3:30 PM - BI01.05.09
Sustainability, Emerging Technologies and Material Science
Deb Newberry 1 Show Abstract
1 , DCTC/Nano-Link, Rosemount, Minnesota, United States
In the grant funded world of academia, sustainability often refers to the ability to continue the project, research or effort after the grant funding has ceased. In a non-grant arena, the word “sustainability” often refers to the three legged stool of economic, environmental and societal aspects that can be associated with any technology. Most recently these aspects of the three legged stool of sustainability have been applied to emerging technologies such as biotechnology, photonics and nanotechnology. The properties of any given material, its electrical, physical and biological properties, will drive the technical feasibility of the product. Sustainability, again driven by materials, also takes into account aspects such as regulatory and intellectual property, cost of materials, life cycle of a product, societal and cultural norms, health and safety, and many other “non-technical” factors that can drive the success or failure of a product.

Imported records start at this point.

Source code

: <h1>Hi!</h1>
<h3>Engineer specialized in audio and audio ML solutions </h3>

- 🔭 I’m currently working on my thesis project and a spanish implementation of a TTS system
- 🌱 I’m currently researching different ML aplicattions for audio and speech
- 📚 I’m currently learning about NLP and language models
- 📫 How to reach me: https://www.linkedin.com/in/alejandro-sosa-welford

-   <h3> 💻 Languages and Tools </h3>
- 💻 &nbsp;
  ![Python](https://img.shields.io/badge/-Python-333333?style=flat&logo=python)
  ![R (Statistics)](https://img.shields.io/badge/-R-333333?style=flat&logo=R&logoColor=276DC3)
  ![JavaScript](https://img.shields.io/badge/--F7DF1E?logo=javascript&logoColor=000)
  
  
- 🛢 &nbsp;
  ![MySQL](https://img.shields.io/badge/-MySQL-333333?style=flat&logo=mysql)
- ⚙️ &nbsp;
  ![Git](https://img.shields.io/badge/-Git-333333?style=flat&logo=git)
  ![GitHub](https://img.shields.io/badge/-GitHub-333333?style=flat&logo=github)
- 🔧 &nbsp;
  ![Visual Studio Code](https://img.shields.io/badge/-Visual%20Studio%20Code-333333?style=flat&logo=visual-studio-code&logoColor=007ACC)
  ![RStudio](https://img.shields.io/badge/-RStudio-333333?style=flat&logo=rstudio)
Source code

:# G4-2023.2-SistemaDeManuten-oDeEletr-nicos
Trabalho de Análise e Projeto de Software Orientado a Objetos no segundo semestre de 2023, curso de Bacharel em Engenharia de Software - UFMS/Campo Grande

Integrated into and central to the technical and non-technical aspects of sustainability are aspects that fall into the material science domain. This presentation will provide examples of how material science intersects with both technical and non-technical aspects of sustainability using examples of emerging technology applications. Examples and opportunities to introduce sustainability and all of its facets into material science programs at the Community College and University level will also be covered.